* _What to work on_: From the records below, return every line containing the word "droite".

* _Data to use_:
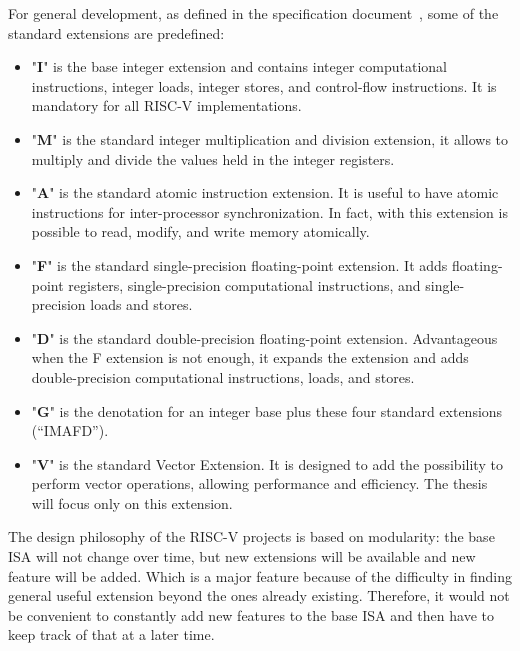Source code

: For general development, as defined in the specification document~\cite{RISC-V-Instruction-Set-Manual}, some of the standard extensions are predefined:
\begin{itemize}
    \item "\textbf{I}" is the base integer extension and contains integer computational instructions, integer loads, integer stores, and control-ﬂow instructions. It is mandatory for all RISC-V implementations.
    
    \item "\textbf{M}" is the standard integer multiplication and division extension, it allows to multiply and divide the values held in the integer registers.
    
    \item "\textbf{A}" is the standard atomic instruction extension. It is useful to have atomic instructions for inter-processor synchronization. In fact, with this extension is possible to read, modify, and write memory atomically. 
    
    \item "\textbf{F}" is the standard single-precision ﬂoating-point extension. It adds ﬂoating-point registers, single-precision computational instructions, and single-precision loads and stores. 
    
    \item "\textbf{D}" is the standard double-precision ﬂoating-point extension. Advantageous when the F extension is not enough, it expands the extension and adds double-precision computational instructions, loads, and stores.
    
    \item "\textbf{G}" is the denotation for an integer base plus these four standard extensions (“IMAFD”).
    
    \item "\textbf{V}" is the standard Vector Extension. It is designed to add the possibility to perform vector operations, allowing performance and efficiency. The thesis will focus only on this extension.
\end{itemize}


The design philosophy of the RISC-V projects is based on modularity: the base ISA will not change over time, but new extensions will be available and new feature will be added. Which is a major feature because of the difficulty in finding general useful extension beyond the ones already existing. Therefore, it would not be convenient to constantly add new features to the base ISA and then have to keep track of that at a later time.


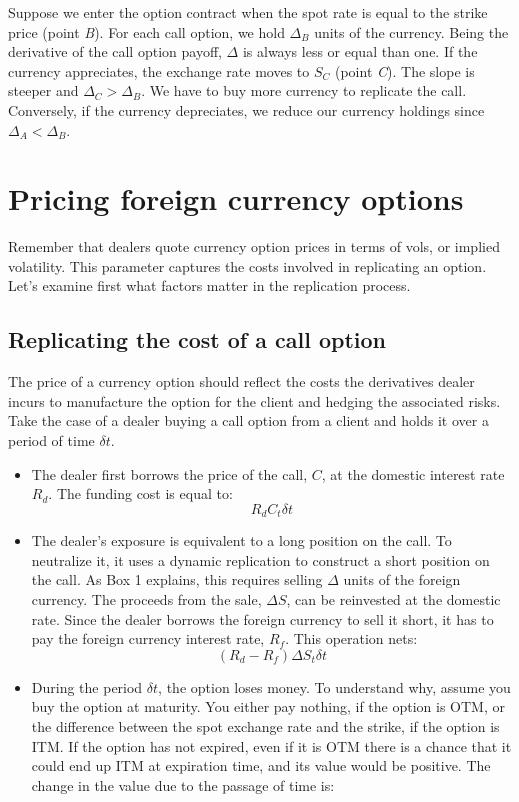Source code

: \documentclass[]{book}
\theoremstyle{definition}
\theoremstyle{definition}
\theoremstyle{definition}
\theoremstyle{remark}
\begin{document}
Suppose we enter the option contract when the spot rate is equal to the
strike price (point \emph{B}). For each call option, we hold
\(\Delta_B\) units of the currency. Being the derivative of the call
option payoff, \(\Delta\) is always less or equal than one. If the
currency appreciates, the exchange rate moves to \(S_C\) (point
\emph{C}). The slope is steeper and \(\Delta_C > \Delta_B\). We have to
buy more currency to replicate the call. Conversely, if the currency
depreciates, we reduce our currency holdings since
\(\Delta_A < \Delta_B\).

\section{Pricing foreign currency
options}\label{pricing-foreign-currency-options}

Remember that dealers quote currency option prices in terms of vols, or
implied volatility. This parameter captures the costs involved in
replicating an option. Let's examine first what factors matter in the
replication process.

\subsection{Replicating the cost of a call
option}\label{replicating-the-cost-of-a-call-option}

The price of a currency option should reflect the costs the derivatives
dealer incurs to manufacture the option for the client and hedging the
associated risks. Take the case of a dealer buying a call option from a
client and holds it over a period of time \(\delta t\).

\begin{itemize}
\item
  The dealer first borrows the price of the call, \(C\), at the domestic
  interest rate \(R_d\). The funding cost is equal to: \[
  R_d C_t \delta t
  \]
\item
  The dealer's exposure is equivalent to a long position on the call. To
  neutralize it, it uses a dynamic replication to construct a short
  position on the call. As Box 1 explains, this requires selling
  \(\Delta\) units of the foreign currency. The proceeds from the sale,
  \(\Delta S\), can be reinvested at the domestic rate. Since the dealer
  borrows the foreign currency to sell it short, it has to pay the
  foreign currency interest rate, \(R_f\). This operation nets: \[
  (R_d - R_f) \Delta S_t  \delta t
  \]
\item
  During the period \(\delta t\), the option loses money. To understand
  why, assume you buy the option at maturity. You either pay nothing, if
  the option is OTM, or the difference between the spot exchange rate
  and the strike, if the option is ITM. If the option has not expired,
  even if it is OTM there is a chance that it could end up ITM at
  expiration time, and its value would be positive. The change in the
  value due to the passage of time is:
\end{itemize}
\end{document}
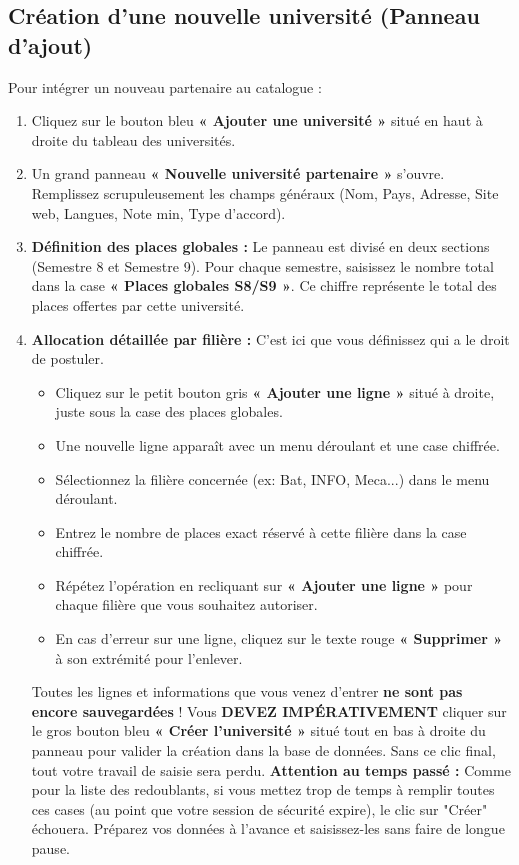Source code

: \documentclass[12pt,a4paper]{article}
\begin{document}
\subsection{Création d'une nouvelle université (Panneau d'ajout)}
Pour intégrer un nouveau partenaire au catalogue :
\begin{enumerate}
    \item Cliquez sur le bouton bleu \textbf{« Ajouter une université »} situé en haut à droite du tableau des universités.
    \item Un grand panneau \textbf{« Nouvelle université partenaire »} s'ouvre. Remplissez scrupuleusement les champs généraux (Nom, Pays, Adresse, Site web, Langues, Note min, Type d'accord).
    \item \textbf{Définition des places globales :} Le panneau est divisé en deux sections (Semestre 8 et Semestre 9). Pour chaque semestre, saisissez le nombre total dans la case \textbf{« Places globales S8/S9 »}. Ce chiffre représente le total des places offertes par cette université.
    \item \textbf{Allocation détaillée par filière :} C'est ici que vous définissez qui a le droit de postuler.
    \begin{itemize}[leftmargin=*]
        \item Cliquez sur le petit bouton gris \textbf{« Ajouter une ligne »} situé à droite, juste sous la case des places globales.
        \item Une nouvelle ligne apparaît avec un menu déroulant et une case chiffrée.
        \item Sélectionnez la filière concernée (ex: Bat, INFO, Meca...) dans le menu déroulant.
        \item Entrez le nombre de places exact réservé à cette filière dans la case chiffrée.
        \item Répétez l'opération en recliquant sur \textbf{« Ajouter une ligne »} pour chaque filière que vous souhaitez autoriser.
        \item En cas d'erreur sur une ligne, cliquez sur le texte rouge \textbf{« Supprimer »} à son extrémité pour l'enlever.
    \end{itemize}
    \begin{tcolorbox}[colback=red!5!white,colframe=red!75!black,title=⚠️ VALIDATION FINALE OBLIGATOIRE ET RISQUE D'EXPIRATION]
    Toutes les lignes et informations que vous venez d'entrer \textbf{ne sont pas encore sauvegardées} ! Vous \textbf{DEVEZ IMPÉRATIVEMENT} cliquer sur le gros bouton bleu \textbf{« Créer l'université »} situé tout en bas à droite du panneau pour valider la création dans la base de données. Sans ce clic final, tout votre travail de saisie sera perdu.
    \newline \textbf{Attention au temps passé :} Comme pour la liste des redoublants, si vous mettez trop de temps à remplir toutes ces cases (au point que votre session de sécurité expire), le clic sur "Créer" échouera. Préparez vos données à l'avance et saisissez-les sans faire de longue pause.
    \end{tcolorbox}
\end{enumerate}
\end{document}
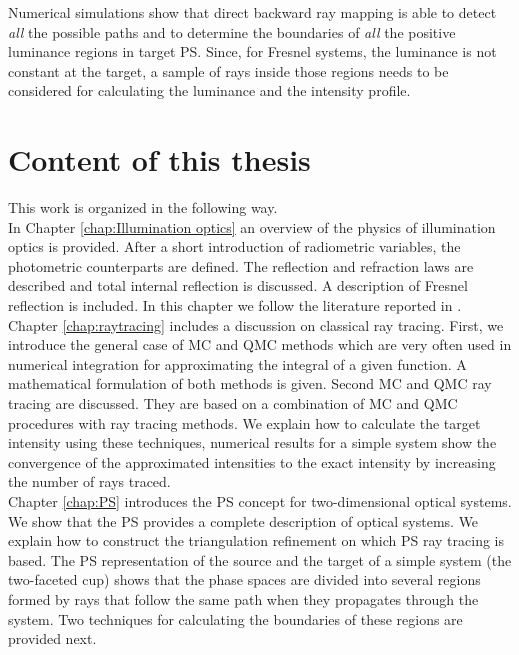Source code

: Numerical simulations show that direct backward ray mapping is able to detect \textit{all} the possible paths and to determine the boundaries of \textit{all} the positive luminance regions in target PS. Since, for Fresnel systems, the luminance is not constant at the target, a sample of rays inside those regions needs to be considered for calculating the luminance and the intensity profile.
\section{Content of this thesis}
This work is organized in the following way.\\ \indent
In Chapter \ref{chap:Illumination optics} an overview of the physics of illumination optics is provided. After a short introduction of radiometric variables, the photometric counterparts are defined. The reflection and refraction laws are described and total internal reflection is discussed. A description of Fresnel reflection is included. In this chapter we follow the literature reported in \cite{hecht1998hecht, feynman2011feynman, feynman1964feynman}.\\ \indent
Chapter \ref{chap:raytracing} includes a discussion on classical ray tracing. First, we introduce the general case of MC and QMC methods which are very often used in numerical integration for approximating the integral of a given function. A mathematical formulation of both methods is given. Second MC and QMC ray tracing are discussed. They are based on a combination of MC and QMC procedures with ray tracing methods. We explain how to calculate the target intensity using these techniques, numerical results for a simple system show the convergence of the approximated intensities to the exact intensity by increasing the number of rays traced.\\\indent
Chapter \ref{chap:PS} introduces the PS concept for two-dimensional optical systems. We show that the PS provides a complete description of optical systems. We explain how to construct the triangulation refinement on which PS ray tracing is based. The PS representation of the source and the target of a simple system (the two-faceted cup) shows that the phase spaces are divided into several regions formed by rays that follow the same path when they propagates through the system. Two techniques for calculating the boundaries of these regions are provided next. \\ \indent 
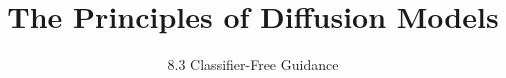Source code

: ﻿%

\graphicspath{{../images/}}
\title{The Principles of Diffusion Models}
\subtitle{8.3 Classifier-Free Guidance}


\begin{frame}
    \titlepage
\end{frame}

* _Answer space_:
    \item Cliquez sur le bouton bleu \textbf{« Ajouter une université »} situé en haut à droite du tableau des universités.
        \item Cliquez sur le petit bouton gris \textbf{« Ajouter une ligne »} situé à droite, juste sous la case des places globales.
    Toutes les lignes et informations que vous venez d'entrer \textbf{ne sont pas encore sauvegardées} ! Vous \textbf{DEVEZ IMPÉRATIVEMENT} cliquer sur le gros bouton bleu \textbf{« Créer l'université »} situé tout en bas à droite du panneau pour valider la création dans la base de données. Sans ce clic final, tout votre travail de saisie sera perdu.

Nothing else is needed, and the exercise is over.